# What is needed:
Your output should be the lines from the start of the data through the line containing "1. **PROFILES** (32 righe)", exactly and nothing more.

# Exercise material:
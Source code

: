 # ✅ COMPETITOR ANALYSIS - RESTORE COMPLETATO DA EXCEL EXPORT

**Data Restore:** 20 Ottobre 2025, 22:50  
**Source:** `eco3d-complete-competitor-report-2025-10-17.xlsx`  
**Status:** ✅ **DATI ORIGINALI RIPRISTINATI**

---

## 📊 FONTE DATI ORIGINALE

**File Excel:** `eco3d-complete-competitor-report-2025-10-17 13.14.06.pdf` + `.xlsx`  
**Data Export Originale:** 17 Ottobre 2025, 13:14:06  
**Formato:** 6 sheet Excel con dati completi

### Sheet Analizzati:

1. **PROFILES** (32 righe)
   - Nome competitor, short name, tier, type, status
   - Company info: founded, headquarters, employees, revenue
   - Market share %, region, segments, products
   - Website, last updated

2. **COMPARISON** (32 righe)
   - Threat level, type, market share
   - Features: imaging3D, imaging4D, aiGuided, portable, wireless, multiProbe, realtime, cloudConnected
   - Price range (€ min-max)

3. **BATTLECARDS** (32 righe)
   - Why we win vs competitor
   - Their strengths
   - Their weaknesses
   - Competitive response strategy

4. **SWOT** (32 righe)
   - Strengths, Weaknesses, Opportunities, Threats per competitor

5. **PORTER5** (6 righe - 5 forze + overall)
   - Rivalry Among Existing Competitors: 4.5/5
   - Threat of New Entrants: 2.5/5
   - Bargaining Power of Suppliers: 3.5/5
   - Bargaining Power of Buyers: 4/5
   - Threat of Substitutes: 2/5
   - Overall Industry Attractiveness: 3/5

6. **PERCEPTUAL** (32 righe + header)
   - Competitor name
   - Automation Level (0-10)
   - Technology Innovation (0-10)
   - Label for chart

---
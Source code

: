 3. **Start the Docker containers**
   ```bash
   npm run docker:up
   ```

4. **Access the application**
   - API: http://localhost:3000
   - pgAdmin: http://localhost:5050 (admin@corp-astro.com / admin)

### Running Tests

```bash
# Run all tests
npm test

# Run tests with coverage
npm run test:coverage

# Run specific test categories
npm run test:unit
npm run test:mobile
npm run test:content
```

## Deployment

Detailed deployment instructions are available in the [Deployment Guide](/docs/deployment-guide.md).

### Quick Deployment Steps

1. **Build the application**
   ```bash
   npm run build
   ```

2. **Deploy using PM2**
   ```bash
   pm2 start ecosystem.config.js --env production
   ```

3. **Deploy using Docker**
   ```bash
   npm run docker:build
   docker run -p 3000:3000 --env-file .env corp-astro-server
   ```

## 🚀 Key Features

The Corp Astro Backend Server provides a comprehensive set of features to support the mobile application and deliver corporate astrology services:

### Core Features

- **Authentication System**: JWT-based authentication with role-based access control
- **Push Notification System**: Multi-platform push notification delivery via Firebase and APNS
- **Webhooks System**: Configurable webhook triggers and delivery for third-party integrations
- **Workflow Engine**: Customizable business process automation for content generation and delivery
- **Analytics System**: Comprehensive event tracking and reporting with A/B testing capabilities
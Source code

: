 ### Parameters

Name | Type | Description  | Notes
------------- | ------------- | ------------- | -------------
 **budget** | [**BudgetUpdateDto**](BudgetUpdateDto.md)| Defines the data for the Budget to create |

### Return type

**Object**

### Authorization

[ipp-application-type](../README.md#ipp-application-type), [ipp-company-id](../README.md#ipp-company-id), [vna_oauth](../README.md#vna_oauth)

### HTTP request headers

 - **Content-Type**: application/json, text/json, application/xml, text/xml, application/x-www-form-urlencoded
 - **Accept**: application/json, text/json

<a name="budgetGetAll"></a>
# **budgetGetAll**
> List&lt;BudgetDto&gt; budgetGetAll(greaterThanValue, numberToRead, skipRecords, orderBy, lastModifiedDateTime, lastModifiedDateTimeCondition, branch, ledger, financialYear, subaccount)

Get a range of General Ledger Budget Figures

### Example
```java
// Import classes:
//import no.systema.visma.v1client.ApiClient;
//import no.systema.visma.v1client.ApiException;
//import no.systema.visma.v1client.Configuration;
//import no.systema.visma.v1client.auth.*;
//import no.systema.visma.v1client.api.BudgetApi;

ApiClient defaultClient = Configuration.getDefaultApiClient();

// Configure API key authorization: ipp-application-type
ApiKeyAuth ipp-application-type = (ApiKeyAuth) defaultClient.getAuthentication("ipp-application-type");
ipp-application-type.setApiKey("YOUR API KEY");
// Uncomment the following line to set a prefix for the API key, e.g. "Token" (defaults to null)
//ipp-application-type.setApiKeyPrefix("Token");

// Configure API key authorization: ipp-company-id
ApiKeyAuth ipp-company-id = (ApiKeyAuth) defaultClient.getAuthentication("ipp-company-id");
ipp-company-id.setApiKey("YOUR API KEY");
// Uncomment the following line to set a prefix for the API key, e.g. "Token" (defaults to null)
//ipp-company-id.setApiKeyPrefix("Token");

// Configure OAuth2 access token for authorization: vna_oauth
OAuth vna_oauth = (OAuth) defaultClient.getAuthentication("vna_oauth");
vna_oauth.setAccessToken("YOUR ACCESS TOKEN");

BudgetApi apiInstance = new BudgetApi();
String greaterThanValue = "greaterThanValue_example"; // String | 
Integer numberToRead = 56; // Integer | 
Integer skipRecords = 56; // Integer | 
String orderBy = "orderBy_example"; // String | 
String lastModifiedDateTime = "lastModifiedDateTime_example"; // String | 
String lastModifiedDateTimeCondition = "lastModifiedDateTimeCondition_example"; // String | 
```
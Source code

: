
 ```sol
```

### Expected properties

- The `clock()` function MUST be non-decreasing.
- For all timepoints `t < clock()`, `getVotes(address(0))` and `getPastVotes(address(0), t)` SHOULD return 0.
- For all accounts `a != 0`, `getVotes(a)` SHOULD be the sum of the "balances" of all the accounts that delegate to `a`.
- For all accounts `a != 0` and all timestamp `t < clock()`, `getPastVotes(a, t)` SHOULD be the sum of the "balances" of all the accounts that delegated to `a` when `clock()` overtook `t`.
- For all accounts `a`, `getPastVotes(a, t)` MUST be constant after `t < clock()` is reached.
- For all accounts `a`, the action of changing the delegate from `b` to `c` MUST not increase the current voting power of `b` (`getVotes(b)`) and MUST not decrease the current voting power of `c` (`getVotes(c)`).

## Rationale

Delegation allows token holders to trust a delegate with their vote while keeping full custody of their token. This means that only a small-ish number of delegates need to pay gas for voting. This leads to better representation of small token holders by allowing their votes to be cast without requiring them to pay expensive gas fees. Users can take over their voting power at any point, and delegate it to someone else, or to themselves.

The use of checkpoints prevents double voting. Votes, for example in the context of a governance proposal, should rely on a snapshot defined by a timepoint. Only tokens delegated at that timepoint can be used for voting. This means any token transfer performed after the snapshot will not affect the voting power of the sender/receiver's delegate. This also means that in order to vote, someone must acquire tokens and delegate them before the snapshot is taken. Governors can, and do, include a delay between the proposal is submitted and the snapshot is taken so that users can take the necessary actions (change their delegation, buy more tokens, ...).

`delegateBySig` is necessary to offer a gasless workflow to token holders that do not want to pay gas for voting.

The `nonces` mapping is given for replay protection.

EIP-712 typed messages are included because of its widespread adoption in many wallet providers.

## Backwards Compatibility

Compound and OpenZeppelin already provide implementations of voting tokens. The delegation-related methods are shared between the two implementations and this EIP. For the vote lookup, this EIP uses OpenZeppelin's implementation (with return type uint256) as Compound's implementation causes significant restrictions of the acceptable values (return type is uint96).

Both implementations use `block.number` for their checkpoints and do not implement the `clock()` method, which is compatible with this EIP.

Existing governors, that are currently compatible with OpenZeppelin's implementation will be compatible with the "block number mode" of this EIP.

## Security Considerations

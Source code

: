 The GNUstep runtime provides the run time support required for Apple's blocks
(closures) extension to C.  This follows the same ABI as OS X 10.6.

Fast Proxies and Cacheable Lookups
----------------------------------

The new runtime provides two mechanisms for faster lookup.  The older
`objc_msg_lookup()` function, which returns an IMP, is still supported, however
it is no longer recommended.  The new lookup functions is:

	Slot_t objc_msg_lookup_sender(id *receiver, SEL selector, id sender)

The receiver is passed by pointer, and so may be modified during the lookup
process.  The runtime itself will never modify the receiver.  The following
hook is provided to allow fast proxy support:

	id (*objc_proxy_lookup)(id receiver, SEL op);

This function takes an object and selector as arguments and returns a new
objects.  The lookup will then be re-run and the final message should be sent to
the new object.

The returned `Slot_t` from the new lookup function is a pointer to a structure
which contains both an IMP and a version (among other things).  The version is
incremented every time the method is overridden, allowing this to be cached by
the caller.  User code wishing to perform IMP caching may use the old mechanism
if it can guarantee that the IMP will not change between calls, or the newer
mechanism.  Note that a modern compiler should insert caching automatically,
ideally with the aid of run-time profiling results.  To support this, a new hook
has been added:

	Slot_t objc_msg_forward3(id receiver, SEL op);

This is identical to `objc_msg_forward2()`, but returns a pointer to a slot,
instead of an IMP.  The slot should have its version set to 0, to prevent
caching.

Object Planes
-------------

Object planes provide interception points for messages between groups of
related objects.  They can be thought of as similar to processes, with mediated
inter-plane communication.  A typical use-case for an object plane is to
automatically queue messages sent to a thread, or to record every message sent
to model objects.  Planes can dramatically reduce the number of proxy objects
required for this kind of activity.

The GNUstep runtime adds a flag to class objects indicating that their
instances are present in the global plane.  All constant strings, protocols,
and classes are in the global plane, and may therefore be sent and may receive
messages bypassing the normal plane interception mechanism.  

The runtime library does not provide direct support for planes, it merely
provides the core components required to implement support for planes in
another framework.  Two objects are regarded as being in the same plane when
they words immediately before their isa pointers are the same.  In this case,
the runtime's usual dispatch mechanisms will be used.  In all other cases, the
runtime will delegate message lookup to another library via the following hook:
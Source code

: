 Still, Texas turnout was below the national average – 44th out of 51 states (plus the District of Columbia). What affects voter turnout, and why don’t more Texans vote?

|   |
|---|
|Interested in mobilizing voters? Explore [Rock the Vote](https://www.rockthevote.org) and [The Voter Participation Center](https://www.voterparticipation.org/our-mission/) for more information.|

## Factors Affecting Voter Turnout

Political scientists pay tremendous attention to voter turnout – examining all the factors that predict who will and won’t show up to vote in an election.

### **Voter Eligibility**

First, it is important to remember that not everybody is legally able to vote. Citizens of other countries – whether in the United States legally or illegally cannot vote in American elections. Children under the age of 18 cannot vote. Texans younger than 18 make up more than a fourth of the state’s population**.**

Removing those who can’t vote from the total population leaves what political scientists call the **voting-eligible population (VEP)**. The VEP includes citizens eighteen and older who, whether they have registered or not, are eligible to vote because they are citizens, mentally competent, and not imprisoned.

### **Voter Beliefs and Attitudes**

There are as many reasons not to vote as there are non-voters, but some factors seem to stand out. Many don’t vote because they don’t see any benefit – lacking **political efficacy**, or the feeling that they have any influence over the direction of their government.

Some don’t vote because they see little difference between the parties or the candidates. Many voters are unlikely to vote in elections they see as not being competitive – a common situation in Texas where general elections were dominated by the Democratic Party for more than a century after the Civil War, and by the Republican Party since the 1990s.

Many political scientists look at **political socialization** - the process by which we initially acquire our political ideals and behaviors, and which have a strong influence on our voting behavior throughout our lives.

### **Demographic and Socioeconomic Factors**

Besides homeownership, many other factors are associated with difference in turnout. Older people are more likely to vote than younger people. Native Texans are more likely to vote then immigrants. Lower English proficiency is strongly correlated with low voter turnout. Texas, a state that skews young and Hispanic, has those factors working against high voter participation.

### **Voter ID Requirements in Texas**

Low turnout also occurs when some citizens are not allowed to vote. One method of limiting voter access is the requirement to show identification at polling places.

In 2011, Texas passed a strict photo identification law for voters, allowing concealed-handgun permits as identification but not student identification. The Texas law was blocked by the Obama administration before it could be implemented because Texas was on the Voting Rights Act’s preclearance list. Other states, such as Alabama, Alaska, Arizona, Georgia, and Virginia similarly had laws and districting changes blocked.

# Exercise response:
Source code

: # ✅ COMPETITOR ANALYSIS - RESTORE COMPLETATO DA EXCEL EXPORT

**Data Restore:** 20 Ottobre 2025, 22:50  
**Source:** `eco3d-complete-competitor-report-2025-10-17.xlsx`  
**Status:** ✅ **DATI ORIGINALI RIPRISTINATI**

---

## 📊 FONTE DATI ORIGINALE

**File Excel:** `eco3d-complete-competitor-report-2025-10-17 13.14.06.pdf` + `.xlsx`  
**Data Export Originale:** 17 Ottobre 2025, 13:14:06  
**Formato:** 6 sheet Excel con dati completi

### Sheet Analizzati:

1. **PROFILES** (32 righe)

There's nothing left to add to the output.